Below are the entries to work from; restate word for word the portion that opens with the line containing "Росіяни були найвірнішими" and closes with the line containing "- 3 батальйону.", keeping both.

Segment Start: MATERIAL FOR THIS TASK

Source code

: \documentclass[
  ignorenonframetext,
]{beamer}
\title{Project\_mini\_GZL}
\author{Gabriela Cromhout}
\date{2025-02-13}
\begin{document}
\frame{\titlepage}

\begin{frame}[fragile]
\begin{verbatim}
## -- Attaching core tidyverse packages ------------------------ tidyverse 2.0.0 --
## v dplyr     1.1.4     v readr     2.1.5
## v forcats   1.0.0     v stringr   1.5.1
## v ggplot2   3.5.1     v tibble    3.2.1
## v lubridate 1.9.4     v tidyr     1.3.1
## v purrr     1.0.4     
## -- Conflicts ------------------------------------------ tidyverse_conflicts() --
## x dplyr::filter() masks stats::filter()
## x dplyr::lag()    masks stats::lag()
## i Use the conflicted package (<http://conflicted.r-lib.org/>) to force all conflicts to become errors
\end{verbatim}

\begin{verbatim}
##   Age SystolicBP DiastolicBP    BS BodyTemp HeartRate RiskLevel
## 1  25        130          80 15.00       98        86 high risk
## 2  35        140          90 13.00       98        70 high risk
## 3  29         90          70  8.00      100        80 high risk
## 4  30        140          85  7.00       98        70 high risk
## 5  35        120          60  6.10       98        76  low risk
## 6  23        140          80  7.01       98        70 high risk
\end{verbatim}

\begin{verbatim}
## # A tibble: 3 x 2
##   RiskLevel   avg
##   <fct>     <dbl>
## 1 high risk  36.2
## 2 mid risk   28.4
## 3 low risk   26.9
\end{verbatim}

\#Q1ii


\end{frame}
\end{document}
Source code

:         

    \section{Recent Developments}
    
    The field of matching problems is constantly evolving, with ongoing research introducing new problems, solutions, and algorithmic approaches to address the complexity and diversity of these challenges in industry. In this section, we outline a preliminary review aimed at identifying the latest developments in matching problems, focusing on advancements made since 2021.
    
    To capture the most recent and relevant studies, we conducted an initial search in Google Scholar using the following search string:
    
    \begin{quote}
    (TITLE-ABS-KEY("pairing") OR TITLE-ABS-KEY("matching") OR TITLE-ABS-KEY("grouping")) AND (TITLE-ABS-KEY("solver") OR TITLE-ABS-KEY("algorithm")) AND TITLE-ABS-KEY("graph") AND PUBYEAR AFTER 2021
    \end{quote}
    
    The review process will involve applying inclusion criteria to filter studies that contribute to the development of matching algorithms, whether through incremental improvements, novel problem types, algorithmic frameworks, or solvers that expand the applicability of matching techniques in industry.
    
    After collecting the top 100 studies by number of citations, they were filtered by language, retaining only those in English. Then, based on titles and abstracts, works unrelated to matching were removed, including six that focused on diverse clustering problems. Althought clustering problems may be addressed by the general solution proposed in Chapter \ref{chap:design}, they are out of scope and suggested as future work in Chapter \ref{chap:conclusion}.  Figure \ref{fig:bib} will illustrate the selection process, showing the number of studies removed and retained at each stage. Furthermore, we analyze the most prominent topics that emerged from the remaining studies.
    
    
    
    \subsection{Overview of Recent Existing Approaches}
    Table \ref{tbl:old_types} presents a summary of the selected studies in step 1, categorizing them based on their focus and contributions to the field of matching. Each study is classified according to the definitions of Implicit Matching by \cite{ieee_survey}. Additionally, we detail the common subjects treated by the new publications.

Segment End: MATERIAL FOR THIS TASK
Segment Start: MATERIAL FOR THIS TASK

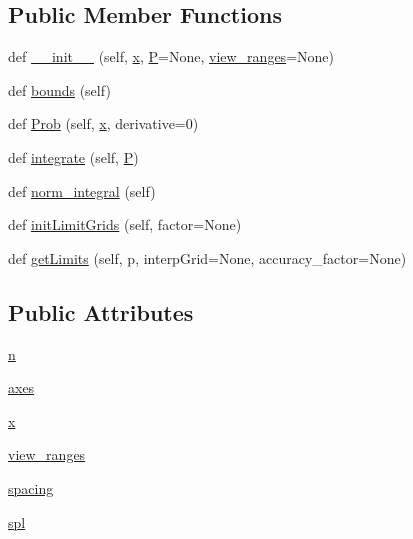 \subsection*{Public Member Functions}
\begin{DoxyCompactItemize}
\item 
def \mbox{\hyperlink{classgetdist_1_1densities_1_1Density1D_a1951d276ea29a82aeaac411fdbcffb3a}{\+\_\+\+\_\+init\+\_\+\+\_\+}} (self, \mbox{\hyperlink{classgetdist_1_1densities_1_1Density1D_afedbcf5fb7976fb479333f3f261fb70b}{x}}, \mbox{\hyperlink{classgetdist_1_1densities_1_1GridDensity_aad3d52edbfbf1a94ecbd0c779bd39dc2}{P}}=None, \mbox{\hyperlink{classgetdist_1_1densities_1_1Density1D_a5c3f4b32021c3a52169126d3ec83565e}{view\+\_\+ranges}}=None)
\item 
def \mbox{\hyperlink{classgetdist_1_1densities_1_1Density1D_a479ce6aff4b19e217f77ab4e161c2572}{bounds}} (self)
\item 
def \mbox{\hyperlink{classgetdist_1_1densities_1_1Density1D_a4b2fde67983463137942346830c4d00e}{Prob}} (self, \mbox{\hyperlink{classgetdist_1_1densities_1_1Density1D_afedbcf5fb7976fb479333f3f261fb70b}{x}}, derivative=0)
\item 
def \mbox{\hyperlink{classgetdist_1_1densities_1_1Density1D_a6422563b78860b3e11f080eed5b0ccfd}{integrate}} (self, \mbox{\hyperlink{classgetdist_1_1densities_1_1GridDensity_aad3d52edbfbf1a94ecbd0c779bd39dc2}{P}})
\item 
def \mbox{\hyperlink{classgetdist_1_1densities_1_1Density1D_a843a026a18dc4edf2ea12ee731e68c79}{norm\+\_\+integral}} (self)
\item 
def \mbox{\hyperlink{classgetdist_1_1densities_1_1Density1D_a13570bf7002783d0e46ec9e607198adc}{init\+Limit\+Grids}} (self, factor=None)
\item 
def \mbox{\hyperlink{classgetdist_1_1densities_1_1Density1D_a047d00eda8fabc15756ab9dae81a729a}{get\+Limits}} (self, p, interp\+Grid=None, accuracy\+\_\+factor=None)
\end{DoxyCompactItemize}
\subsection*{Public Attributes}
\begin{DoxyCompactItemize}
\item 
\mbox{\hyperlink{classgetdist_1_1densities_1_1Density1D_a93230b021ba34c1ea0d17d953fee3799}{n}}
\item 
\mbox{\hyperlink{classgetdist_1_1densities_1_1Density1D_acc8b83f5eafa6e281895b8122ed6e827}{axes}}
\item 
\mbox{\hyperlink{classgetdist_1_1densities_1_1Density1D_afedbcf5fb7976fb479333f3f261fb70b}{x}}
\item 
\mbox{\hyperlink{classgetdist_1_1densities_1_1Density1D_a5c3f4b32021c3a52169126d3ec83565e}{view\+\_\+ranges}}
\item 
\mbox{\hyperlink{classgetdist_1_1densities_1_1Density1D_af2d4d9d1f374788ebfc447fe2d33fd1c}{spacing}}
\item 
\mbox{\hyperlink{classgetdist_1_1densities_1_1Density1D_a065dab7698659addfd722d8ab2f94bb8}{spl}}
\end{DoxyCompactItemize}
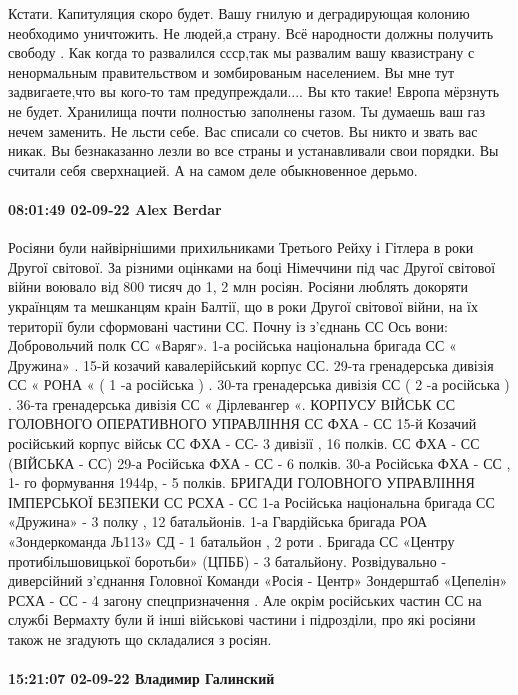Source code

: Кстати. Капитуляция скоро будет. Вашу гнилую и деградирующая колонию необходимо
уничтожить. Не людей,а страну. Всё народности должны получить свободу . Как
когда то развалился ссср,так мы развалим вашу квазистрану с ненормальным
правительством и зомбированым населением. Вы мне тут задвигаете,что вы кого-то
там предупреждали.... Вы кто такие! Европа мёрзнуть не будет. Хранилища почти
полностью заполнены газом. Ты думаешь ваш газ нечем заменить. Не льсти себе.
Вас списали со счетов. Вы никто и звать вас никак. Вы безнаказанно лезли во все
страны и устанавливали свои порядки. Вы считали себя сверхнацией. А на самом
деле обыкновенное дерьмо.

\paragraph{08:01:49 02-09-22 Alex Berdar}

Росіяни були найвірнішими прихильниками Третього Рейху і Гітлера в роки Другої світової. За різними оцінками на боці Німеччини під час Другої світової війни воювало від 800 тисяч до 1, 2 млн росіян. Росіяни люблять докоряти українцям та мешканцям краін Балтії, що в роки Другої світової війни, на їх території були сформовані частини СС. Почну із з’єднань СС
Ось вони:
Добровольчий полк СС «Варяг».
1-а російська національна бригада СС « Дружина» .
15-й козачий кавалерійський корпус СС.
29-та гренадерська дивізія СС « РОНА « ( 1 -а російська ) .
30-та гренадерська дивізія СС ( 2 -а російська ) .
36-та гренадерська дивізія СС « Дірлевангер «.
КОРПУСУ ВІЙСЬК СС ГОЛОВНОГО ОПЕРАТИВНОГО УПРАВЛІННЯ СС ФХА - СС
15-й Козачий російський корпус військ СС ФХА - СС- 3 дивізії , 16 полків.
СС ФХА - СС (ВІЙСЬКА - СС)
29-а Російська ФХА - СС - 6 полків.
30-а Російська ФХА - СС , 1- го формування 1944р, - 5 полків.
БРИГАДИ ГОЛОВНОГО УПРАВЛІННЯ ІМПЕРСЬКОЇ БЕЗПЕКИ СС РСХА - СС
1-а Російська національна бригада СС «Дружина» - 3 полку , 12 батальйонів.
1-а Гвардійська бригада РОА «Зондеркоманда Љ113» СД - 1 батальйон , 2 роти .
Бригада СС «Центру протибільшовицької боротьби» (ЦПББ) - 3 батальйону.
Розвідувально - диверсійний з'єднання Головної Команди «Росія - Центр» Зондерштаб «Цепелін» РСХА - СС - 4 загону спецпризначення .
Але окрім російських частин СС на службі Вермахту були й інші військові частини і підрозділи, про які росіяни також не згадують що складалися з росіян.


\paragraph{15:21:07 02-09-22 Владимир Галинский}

Segment End: MATERIAL FOR THIS TASK
Segment Start: MATERIAL FOR THIS TASK

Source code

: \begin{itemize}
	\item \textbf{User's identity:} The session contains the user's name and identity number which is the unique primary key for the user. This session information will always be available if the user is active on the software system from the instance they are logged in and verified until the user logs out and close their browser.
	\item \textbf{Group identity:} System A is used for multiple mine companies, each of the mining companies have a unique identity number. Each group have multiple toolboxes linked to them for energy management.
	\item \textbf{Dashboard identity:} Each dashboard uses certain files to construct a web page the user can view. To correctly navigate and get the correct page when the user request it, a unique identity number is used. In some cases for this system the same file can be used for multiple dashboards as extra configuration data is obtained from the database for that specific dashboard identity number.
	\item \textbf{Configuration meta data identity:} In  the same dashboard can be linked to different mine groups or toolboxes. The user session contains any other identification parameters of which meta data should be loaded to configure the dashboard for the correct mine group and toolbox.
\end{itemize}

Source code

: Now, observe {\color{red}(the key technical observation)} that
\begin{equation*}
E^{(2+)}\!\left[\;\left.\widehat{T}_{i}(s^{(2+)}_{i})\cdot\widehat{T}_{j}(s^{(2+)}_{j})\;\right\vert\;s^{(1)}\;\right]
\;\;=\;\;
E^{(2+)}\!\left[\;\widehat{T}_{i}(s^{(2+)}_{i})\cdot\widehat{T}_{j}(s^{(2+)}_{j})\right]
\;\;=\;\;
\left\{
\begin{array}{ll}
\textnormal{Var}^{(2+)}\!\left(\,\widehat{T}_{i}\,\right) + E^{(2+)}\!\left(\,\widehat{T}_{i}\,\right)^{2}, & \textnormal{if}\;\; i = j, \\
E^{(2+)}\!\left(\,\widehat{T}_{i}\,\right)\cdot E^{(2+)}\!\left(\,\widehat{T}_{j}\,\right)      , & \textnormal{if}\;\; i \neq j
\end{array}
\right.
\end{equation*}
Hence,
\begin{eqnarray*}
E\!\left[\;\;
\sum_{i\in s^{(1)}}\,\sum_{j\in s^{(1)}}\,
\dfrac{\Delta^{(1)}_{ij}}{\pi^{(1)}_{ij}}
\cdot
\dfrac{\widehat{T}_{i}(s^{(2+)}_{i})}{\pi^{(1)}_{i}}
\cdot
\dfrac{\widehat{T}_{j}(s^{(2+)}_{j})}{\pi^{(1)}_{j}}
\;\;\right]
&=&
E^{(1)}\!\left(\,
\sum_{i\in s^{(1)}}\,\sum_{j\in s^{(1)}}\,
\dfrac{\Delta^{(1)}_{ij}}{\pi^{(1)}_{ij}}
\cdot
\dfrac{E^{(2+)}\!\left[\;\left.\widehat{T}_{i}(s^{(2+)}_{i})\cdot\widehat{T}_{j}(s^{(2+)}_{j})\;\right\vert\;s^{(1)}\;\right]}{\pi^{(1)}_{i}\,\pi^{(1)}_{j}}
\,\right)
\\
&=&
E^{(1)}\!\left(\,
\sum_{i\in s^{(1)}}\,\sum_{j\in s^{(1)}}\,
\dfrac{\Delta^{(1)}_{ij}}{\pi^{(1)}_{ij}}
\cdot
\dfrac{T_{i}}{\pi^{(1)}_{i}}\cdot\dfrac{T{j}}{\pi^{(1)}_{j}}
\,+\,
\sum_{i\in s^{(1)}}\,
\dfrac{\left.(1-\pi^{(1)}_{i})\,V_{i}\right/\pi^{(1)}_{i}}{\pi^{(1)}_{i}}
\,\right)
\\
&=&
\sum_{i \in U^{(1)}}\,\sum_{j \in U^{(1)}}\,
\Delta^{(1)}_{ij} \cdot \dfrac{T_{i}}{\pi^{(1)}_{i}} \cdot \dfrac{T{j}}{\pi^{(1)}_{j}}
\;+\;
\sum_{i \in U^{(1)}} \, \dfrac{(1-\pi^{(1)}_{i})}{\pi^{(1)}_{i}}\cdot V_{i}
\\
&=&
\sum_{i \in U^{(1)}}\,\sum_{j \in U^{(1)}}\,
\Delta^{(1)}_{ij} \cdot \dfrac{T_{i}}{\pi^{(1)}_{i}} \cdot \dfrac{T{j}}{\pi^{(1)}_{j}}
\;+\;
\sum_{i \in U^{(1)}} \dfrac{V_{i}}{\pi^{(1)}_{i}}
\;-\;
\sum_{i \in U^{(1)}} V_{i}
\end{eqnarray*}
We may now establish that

Segment End: MATERIAL FOR THIS TASK

WRITTEN SOLUTION
Росіяни були найвірнішими прихильниками Третього Рейху і Гітлера в роки Другої світової. За різними оцінками на боці Німеччини під час Другої світової війни воювало від 800 тисяч до 1, 2 млн росіян. Росіяни люблять докоряти українцям та мешканцям краін Балтії, що в роки Другої світової війни, на їх території були сформовані частини СС. Почну із з’єднань СС
Ось вони:
Добровольчий полк СС «Варяг».
1-а російська національна бригада СС « Дружина» .
15-й козачий кавалерійський корпус СС.
29-та гренадерська дивізія СС « РОНА « ( 1 -а російська ) .
30-та гренадерська дивізія СС ( 2 -а російська ) .
36-та гренадерська дивізія СС « Дірлевангер «.
КОРПУСУ ВІЙСЬК СС ГОЛОВНОГО ОПЕРАТИВНОГО УПРАВЛІННЯ СС ФХА - СС
15-й Козачий російський корпус військ СС ФХА - СС- 3 дивізії , 16 полків.
СС ФХА - СС (ВІЙСЬКА - СС)
29-а Російська ФХА - СС - 6 полків.
30-а Російська ФХА - СС , 1- го формування 1944р, - 5 полків.
БРИГАДИ ГОЛОВНОГО УПРАВЛІННЯ ІМПЕРСЬКОЇ БЕЗПЕКИ СС РСХА - СС
1-а Російська національна бригада СС «Дружина» - 3 полку , 12 батальйонів.
1-а Гвардійська бригада РОА «Зондеркоманда Љ113» СД - 1 батальйон , 2 роти .
Бригада СС «Центру протибільшовицької боротьби» (ЦПББ) - 3 батальйону.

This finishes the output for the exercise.